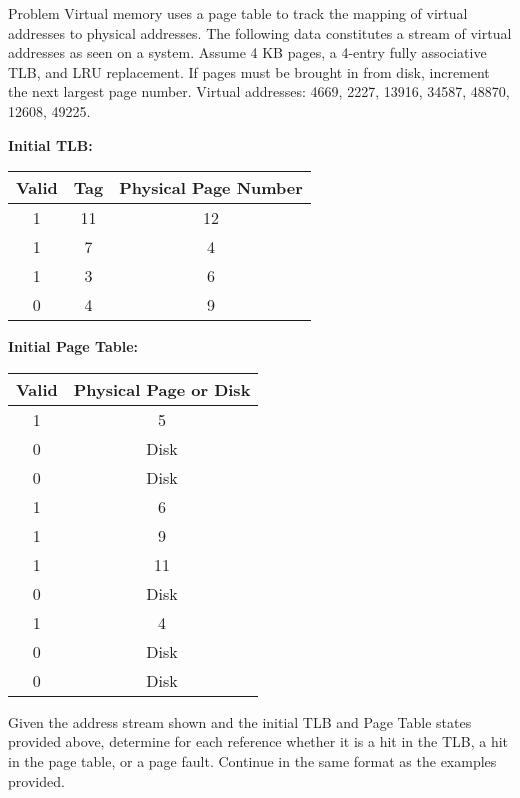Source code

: \begin{problem}{}{Problem}
	Virtual memory uses a page table to track the mapping of virtual addresses to physical addresses. The following data constitutes a stream of virtual addresses as seen on a system. Assume 4 KB pages, a 4-entry fully associative TLB, and LRU replacement. If pages must be brought in from disk, increment the next largest page number. Virtual addresses: 4669, 2227, 13916, 34587, 48870, 12608, 49225.
	
	\bigskip
	
	\textbf{Initial TLB:}
	
	\begin{center}
		\begin{tabular}{|c|c|c|}
			\hline
			\textbf{Valid} & \textbf{Tag} & \textbf{Physical Page Number} \\
			\hline
			1 & 11 & 12 \\
			\hline
			1 & 7 & 4 \\
			\hline
			1 & 3 & 6 \\
			\hline
			0 & 4 & 9 \\
			\hline
		\end{tabular}
	\end{center}
	
	\bigskip
	
	\textbf{Initial Page Table:}
	
	\begin{center}
		\begin{tabular}{|c|c|}
			\hline
			\textbf{Valid} & \textbf{Physical Page or Disk} \\
			\hline
			1 & 5 \\
			\hline
			0 & Disk \\
			\hline
			0 & Disk \\
			\hline
			1 & 6 \\
			\hline
			1 & 9 \\
			\hline
			1 & 11 \\
			\hline
			0 & Disk \\
			\hline
			1 & 4 \\
			\hline
			0 & Disk \\
			\hline
			0 & Disk \\
			\hline
		\end{tabular}
	\end{center}
	
	Given the address stream shown and the initial TLB and Page Table states provided above, determine for each reference whether it is a hit in the TLB, a hit in the page table, or a page fault. Continue in the same format as the examples provided.
	

\end{problem}
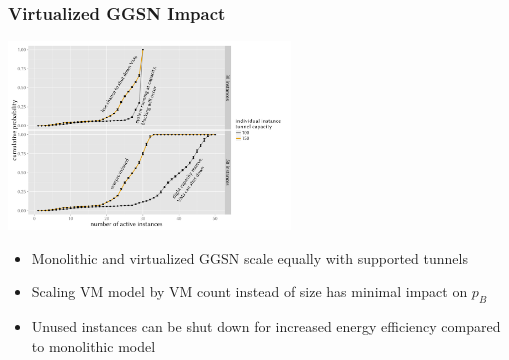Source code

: \documentclass{beamer}
\begin{document}
\begin{frame}
	\frametitle{Virtualized GGSN Impact}

	\begin{center}
		\includegraphics[height=5cm]{extras/R-virtualized-instanceuse.pdf}
	\end{center}

	\begin{itemize}
		\item Monolithic and virtualized GGSN scale equally with supported tunnels
		\item Scaling VM model by VM count instead of size has minimal impact on $p_B$
		\item Unused instances can be shut down for increased energy efficiency compared to monolithic model
	\end{itemize}
\end{frame}
\end{document}
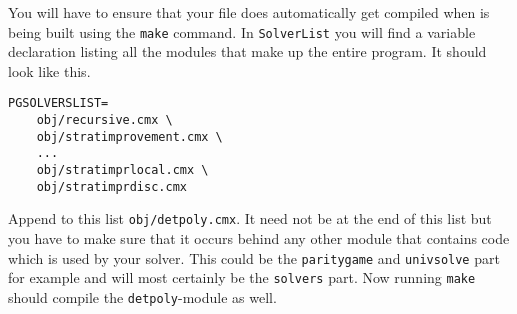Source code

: You will have to ensure that your file does automatically get compiled when \pgsolver is being built using
the \texttt{make} command. In \texttt{SolverList} you will find a variable declaration listing all the modules
that make up the entire program. It should look like this.
\begin{verbatim}
PGSOLVERSLIST=
	obj/recursive.cmx \
	obj/stratimprovement.cmx \
	...
	obj/stratimprlocal.cmx \
	obj/stratimprdisc.cmx 
\end{verbatim}
Append to this list \texttt{obj/detpoly.cmx}. It need not be at the end of this list but you have to make
sure that it occurs behind any other module that contains code which is used by your solver. This could
be the \texttt{paritygame} and \texttt{univsolve} part for example and will most certainly be the
\texttt{solvers} part. Now running \texttt{make} should compile the \texttt{detpoly}-module as well.

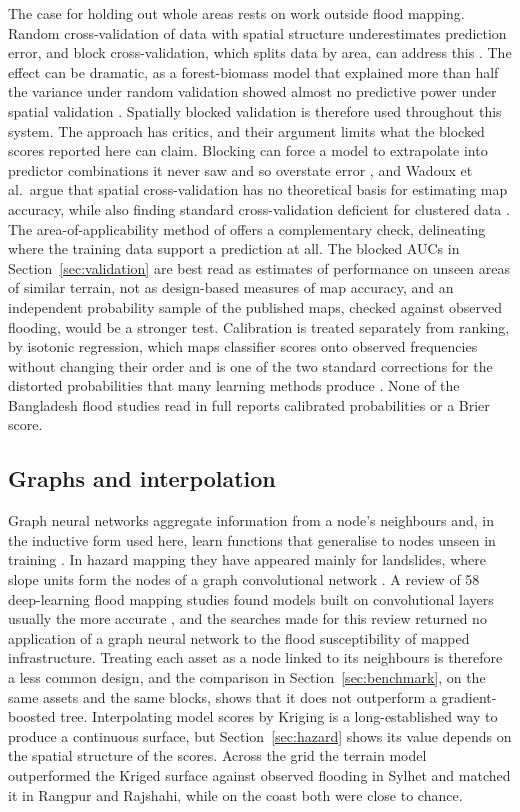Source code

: \documentclass[10pt,a4paper,twocolumn]{article}
\begin{document}
The case for holding out whole areas rests on work outside flood mapping. Random cross-validation of data with spatial structure underestimates prediction error, and block cross-validation, which splits data by area, can address this \citep{roberts2017}. The effect can be dramatic, as a forest-biomass model that explained more than half the variance under random validation showed almost no predictive power under spatial validation \citep{ploton2020}. Spatially blocked validation is therefore used throughout this system. The approach has critics, and their argument limits what the blocked scores reported here can claim. Blocking can force a model to extrapolate into predictor combinations it never saw and so overstate error \citep{roberts2017}, and Wadoux et al.\ argue that spatial cross-validation has no theoretical basis for estimating map accuracy, while also finding standard cross-validation deficient for clustered data \citep{wadoux2021}. The area-of-applicability method of \citet{meyer2021} offers a complementary check, delineating where the training data support a prediction at all. The blocked AUCs in Section~\ref{sec:validation} are best read as estimates of performance on unseen areas of similar terrain, not as design-based measures of map accuracy, and an independent probability sample of the published maps, checked against observed flooding, would be a stronger test. Calibration is treated separately from ranking, by isotonic regression, which maps classifier scores onto observed frequencies without changing their order \citep{zadrozny2002} and is one of the two standard corrections for the distorted probabilities that many learning methods produce \citep{niculescu2005}. None of the Bangladesh flood studies read in full reports calibrated probabilities or a Brier score.

\subsection{Graphs and interpolation}

Graph neural networks aggregate information from a node's neighbours and, in the inductive form used here, learn functions that generalise to nodes unseen in training \citep{hamilton2017}. In hazard mapping they have appeared mainly for landslides, where slope units form the nodes of a graph convolutional network \citep{wang2023, ma2025}. A review of 58 deep-learning flood mapping studies found models built on convolutional layers usually the more accurate \citep{bentivoglio2022}, and the searches made for this review returned no application of a graph neural network to the flood susceptibility of mapped infrastructure. Treating each asset as a node linked to its neighbours is therefore a less common design, and the comparison in Section~\ref{sec:benchmark}, on the same assets and the same blocks, shows that it does not outperform a gradient-boosted tree. Interpolating model scores by Kriging is a long-established way to produce a continuous surface, but Section~\ref{sec:hazard} shows its value depends on the spatial structure of the scores. Across the grid the terrain model outperformed the Kriged surface against observed flooding in Sylhet and matched it in Rangpur and Rajshahi, while on the coast both were close to chance.
\end{document}

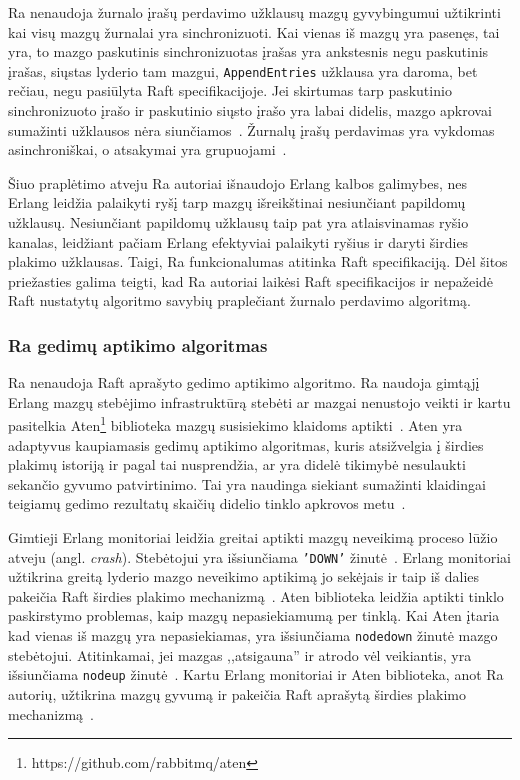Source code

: \documentclass{VUMIFPSkursinis}
\begin{document}
Ra nenaudoja žurnalo įrašų perdavimo užklausų mazgų gyvybingumui užtikrinti kai visų mazgų žurnalai yra sinchronizuoti. Kai vienas iš mazgų yra pasenęs, tai yra, to mazgo paskutinis sinchronizuotas įrašas yra ankstesnis negu paskutinis įrašas, siųstas lyderio tam mazgui, \texttt{AppendEntries} užklausa yra daroma, bet rečiau, negu pasiūlyta Raft specifikacijoje. Jei skirtumas tarp paskutinio sinchronizuoto įrašo ir paskutinio siųsto įrašo yra labai didelis, mazgo apkrovai sumažinti užklausos nėra siunčiamos~\cite{rabbitmqra}. Žurnalų įrašų perdavimas yra vykdomas asinchroniškai, o atsakymai yra grupuojami~\cite{rabbitmqra}.

Šiuo praplėtimo atveju Ra autoriai išnaudojo Erlang kalbos galimybes, nes Erlang leidžia palaikyti ryšį tarp mazgų išreikštinai nesiunčiant papildomų užklausų. Nesiunčiant papildomų užklausų taip pat yra atlaisvinamas ryšio kanalas, leidžiant pačiam Erlang efektyviai palaikyti ryšius ir daryti širdies plakimo užklausas. Taigi, Ra funkcionalumas atitinka Raft specifikaciją. Dėl šitos priežasties galima teigti, kad Ra autoriai laikėsi Raft specifikacijos ir nepažeidė Raft nustatytų algoritmo savybių praplečiant žurnalo perdavimo algoritmą.      

\subsubsection{Ra gedimų aptikimo algoritmas}

Ra nenaudoja Raft aprašyto gedimo aptikimo algoritmo. Ra naudoja gimtąjį Erlang mazgų stebėjimo infrastruktūrą stebėti ar mazgai nenustojo veikti ir kartu pasitelkia Aten\footnote{https://github.com/rabbitmq/aten} biblioteka mazgų susisiekimo klaidoms aptikti~\cite{rabbitmqra}. Aten yra adaptyvus kaupiamasis gedimų aptikimo algoritmas, kuris atsižvelgia į širdies plakimų istoriją ir pagal tai nusprendžia, ar yra didelė tikimybė nesulaukti sekančio gyvumo patvirtinimo. Tai yra naudinga siekiant sumažinti klaidingai teigiamų gedimo rezultatų skaičių didelio tinklo apkrovos metu~\cite{satzger2007_new_accrual_failure}.  

Gimtieji Erlang monitoriai leidžia greitai aptikti mazgų neveikimą proceso lūžio atveju (angl. \textit{crash}). Stebėtojui yra išsiunčiama \texttt{'DOWN'} žinutė~\cite{ericsson_erlang_processes_2016}. Erlang monitoriai užtikrina greitą lyderio mazgo neveikimo aptikimą jo sekėjais ir taip iš dalies pakeičia Raft širdies plakimo mechanizmą~\cite{rabbitmqra}. Aten biblioteka leidžia aptikti tinklo paskirstymo problemas, kaip mazgų nepasiekiamumą per tinklą. Kai Aten įtaria kad vienas iš mazgų yra nepasiekiamas, yra išsiunčiama \texttt{nodedown} žinutė mazgo stebėtojui. Atitinkamai, jei mazgas ,,atsigauna'' ir atrodo vėl veikiantis, yra išsiunčiama \texttt{nodeup} žinutė~\cite{rabbitmq_aten_2020}. Kartu Erlang monitoriai ir Aten biblioteka, anot Ra autorių, užtikrina mazgų gyvumą ir pakeičia Raft aprašytą širdies plakimo mechanizmą~\cite{rabbitmqra}. 
\end{document}
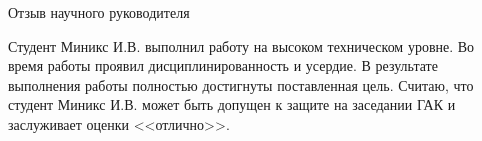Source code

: \documentclass[utf8x, 14pt]{G7-32} %
\begin{document}
\thispagestyle{empty} 
\begin{center}
Отзыв научного руководителя

\end{center}

Студент Миникс И.В. выполнил работу на высоком техническом уровне. Во время работы проявил дисциплинированность и усердие.
В результате выполнения работы полностью достигнуты поставленная цель.
Считаю, что студент Миникс И.В. может быть допущен к защите на заседании ГАК и заслуживает оценки <<отлично>>.
\end{document}

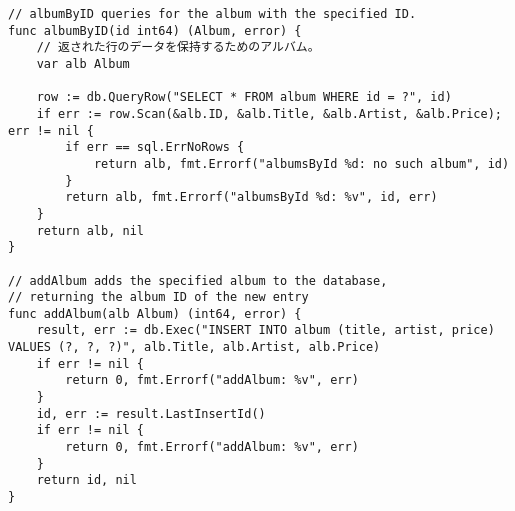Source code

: \begin{lstlisting}[numbers=none]
// albumByID queries for the album with the specified ID.
func albumByID(id int64) (Album, error) {
    // 返された行のデータを保持するためのアルバム。
    var alb Album

    row := db.QueryRow("SELECT * FROM album WHERE id = ?", id)
    if err := row.Scan(&alb.ID, &alb.Title, &alb.Artist, &alb.Price); err != nil {
        if err == sql.ErrNoRows {
            return alb, fmt.Errorf("albumsById %d: no such album", id)
        }
        return alb, fmt.Errorf("albumsById %d: %v", id, err)
    }
    return alb, nil
}

// addAlbum adds the specified album to the database,
// returning the album ID of the new entry
func addAlbum(alb Album) (int64, error) {
    result, err := db.Exec("INSERT INTO album (title, artist, price) VALUES (?, ?, ?)", alb.Title, alb.Artist, alb.Price)
    if err != nil {
        return 0, fmt.Errorf("addAlbum: %v", err)
    }
    id, err := result.LastInsertId()
    if err != nil {
        return 0, fmt.Errorf("addAlbum: %v", err)
    }
    return id, nil
}
\end{lstlisting}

★ ★ ★ ★

• INSTRUCTIONS FOR THE TASK
Every line in the entries above that has the word "Errorf" should be identified and copied.

• RESULT OF THIS EXERCISE
            return alb, fmt.Errorf("albumsById %d: no such album", id)
        return alb, fmt.Errorf("albumsById %d: %v", id, err)
        return 0, fmt.Errorf("addAlbum: %v", err)
        return 0, fmt.Errorf("addAlbum: %v", err)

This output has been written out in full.